A diretoria da Aneel (Agência Nacional de Energia Elétrica) aprovou na terça-feira (13), durante reunião pública, o reajuste tarifário da CEEE-D (Companhia Estadual de Distribuição de Energia Elétrica). A empresa atende 1.716,054 unidades consumidoras localizadas no Estado do Rio Grande do Sul. O reajuste entrará em vigor a partir de 22/11/2018.

Ao calcular o reajuste, conforme estabelecido no contrato de concessão, a Agência considera a variação de custos associados à prestação do serviço.

No caso da CEEE-D, dois itens impactaram o processo de reajuste, o primeiro foi o aumento dos custos de aquisição de energia motivado pela alta do dólar, que influencia o valor da energia de Itaipu, e pelo reajuste das tarifas da energia das usinas cotistas. Os encargos setoriais foram o segundo fator de maior relevância na definição do índice tarifário da distribuidora gaúcha, cerca de 3%.

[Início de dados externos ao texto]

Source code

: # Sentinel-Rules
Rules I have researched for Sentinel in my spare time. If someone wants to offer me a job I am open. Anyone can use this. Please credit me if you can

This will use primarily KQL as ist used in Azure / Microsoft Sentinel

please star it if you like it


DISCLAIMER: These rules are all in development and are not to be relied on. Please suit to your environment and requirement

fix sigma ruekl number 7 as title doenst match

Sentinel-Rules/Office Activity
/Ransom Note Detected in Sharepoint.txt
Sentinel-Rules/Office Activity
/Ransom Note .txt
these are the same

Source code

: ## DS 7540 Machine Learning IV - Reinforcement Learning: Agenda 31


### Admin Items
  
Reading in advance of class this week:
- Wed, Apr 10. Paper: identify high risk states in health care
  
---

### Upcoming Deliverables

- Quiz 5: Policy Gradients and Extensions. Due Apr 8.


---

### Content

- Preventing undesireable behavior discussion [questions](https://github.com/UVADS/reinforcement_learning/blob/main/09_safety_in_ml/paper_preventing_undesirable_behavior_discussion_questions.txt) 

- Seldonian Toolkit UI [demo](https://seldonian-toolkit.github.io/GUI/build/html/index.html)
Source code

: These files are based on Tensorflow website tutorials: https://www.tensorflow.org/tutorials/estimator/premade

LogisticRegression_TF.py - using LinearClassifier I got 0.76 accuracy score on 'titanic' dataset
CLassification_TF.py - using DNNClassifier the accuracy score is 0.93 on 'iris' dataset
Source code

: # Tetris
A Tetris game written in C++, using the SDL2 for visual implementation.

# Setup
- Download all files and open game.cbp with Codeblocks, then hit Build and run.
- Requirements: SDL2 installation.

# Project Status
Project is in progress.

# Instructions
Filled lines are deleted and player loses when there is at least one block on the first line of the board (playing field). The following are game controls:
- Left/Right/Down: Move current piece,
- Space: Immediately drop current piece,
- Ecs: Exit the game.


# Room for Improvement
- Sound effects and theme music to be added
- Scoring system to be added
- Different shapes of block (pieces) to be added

Para os consumidores residenciais o índice será de 8,30%. O índice de acordo com a classe de consumo corresponde a 8,32% para baixa tensão, 5,24% para alta tensão e 7,35% de efeito médio para o consumidor.

O efeito médio da alta tensão refere-se às classes A1 (>= 230 kV), A2 (de 88 a 138 kV), A3 (69 kV) e A4 (de 2,3 a 25 kV). Para a baixa tensão, a média engloba as classes B1 (Residencial e subclasse residencial baixa renda); B2 (Rural: subclasses, como agropecuária, cooperativa de eletrificação rural, indústria rural, serviço público de irrigação rural); B3 (Industrial, comercial, serviços e outras atividades, poder público, serviço público e consumo próprio); e B4 (Iluminação pública).

Uso compartilhado dos postes

Equipes da CEEE realizam desde a última semana a última etapa da pré-fiscalização do uso compartilhado de sua infraestrutura, agrupando os cabos ainda não identificados para que sejam retirados na próxima fase do projeto-piloto. Durante dois meses, além do trabalho de mapeamento, agrupamento e tentativa de identificação do material pertencente às empresas de telecomunicações, também foi feito um relatório, apresentado na semana passada.

O objetivo, além de mostrar aos usuários que parte das necessidades de regularização não foi cumprida, é também estabelecer a data para o início da retirada do que estiver instalado à revelia da CEEE e reagrupamento daquilo que não estiver corretamente instalado.

Todas as 76 empresas que têm contrato de compartilhamento de infraestrutura em Porto Alegre foram notificadas no início de julho e tinham prazo até agosto para se regularizarem. Elas receberam carta com aviso de recebimento, foram acionadas por e-mail e, em alguns casos, houve ainda reforço por telefone.

No final de agosto, a CEEE reiterou que começaria em setembro o processo de fiscalização e, desde então, tem feito minuciosa análise de toda a rede da área prevista neste projeto-piloto, que é o trecho das avenidas Borges de Medeiros e Padre Cacique. O relatório indica que foram colocadas plaquinhas de identificação, mas os cabos excedentes não foram retirados.

O cabeamento será retirado até o final deste mês, conforme cronograma disponível desde agosto no site da Companhia.